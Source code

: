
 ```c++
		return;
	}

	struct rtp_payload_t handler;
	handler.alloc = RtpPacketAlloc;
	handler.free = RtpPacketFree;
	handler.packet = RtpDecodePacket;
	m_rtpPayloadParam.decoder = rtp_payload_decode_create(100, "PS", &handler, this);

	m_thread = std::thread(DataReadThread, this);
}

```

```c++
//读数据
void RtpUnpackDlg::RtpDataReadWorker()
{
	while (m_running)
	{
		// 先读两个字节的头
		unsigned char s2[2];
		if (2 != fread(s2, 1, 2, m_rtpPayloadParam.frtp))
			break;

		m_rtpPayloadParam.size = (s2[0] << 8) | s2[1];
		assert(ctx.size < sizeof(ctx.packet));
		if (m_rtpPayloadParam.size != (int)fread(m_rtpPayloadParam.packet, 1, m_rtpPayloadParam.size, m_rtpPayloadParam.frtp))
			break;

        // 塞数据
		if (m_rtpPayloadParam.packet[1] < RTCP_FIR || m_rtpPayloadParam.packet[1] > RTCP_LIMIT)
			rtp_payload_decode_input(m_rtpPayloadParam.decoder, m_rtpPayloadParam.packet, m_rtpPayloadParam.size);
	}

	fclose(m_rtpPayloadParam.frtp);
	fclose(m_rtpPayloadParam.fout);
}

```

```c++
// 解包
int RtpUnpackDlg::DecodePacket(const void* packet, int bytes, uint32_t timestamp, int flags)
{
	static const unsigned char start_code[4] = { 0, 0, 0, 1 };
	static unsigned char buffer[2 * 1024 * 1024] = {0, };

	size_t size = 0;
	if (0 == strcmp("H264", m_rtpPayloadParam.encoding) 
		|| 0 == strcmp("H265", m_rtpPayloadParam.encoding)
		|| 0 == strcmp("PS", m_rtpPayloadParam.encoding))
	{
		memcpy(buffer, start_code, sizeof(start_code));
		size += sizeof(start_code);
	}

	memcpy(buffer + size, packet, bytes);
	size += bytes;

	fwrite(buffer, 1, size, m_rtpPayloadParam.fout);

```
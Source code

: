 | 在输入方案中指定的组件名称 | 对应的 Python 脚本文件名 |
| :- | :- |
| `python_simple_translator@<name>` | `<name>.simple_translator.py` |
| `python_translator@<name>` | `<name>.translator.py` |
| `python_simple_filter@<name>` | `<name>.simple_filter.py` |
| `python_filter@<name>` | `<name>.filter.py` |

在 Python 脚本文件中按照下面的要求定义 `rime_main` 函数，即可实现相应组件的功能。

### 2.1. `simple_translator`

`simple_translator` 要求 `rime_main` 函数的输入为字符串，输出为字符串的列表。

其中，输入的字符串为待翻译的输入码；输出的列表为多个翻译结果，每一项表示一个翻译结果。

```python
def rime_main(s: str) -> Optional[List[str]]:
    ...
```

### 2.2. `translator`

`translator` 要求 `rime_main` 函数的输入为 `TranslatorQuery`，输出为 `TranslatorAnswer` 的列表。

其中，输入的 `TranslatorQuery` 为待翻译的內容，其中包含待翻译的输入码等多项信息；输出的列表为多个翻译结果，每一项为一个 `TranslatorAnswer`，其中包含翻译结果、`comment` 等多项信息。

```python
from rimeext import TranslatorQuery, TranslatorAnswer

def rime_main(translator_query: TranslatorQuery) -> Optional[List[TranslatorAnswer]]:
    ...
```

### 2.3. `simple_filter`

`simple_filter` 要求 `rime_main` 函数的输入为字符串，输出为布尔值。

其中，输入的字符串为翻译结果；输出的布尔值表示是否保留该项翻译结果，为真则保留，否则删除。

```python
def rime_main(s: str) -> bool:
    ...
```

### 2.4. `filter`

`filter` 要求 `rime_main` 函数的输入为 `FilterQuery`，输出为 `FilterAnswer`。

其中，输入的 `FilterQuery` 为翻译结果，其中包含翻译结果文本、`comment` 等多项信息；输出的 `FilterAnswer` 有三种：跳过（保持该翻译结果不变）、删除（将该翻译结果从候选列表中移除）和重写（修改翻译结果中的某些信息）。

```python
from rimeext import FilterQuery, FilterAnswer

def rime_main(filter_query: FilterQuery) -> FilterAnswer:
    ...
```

▬▬▬

REQUIREMENT: Filter the listing above so that only lines holding the word "unsigned" remain, and report those lines.

YOUR SOLUTION:
		unsigned char s2[2];
	static const unsigned char start_code[4] = { 0, 0, 0, 1 };
	static unsigned char buffer[2 * 1024 * 1024] = {0, };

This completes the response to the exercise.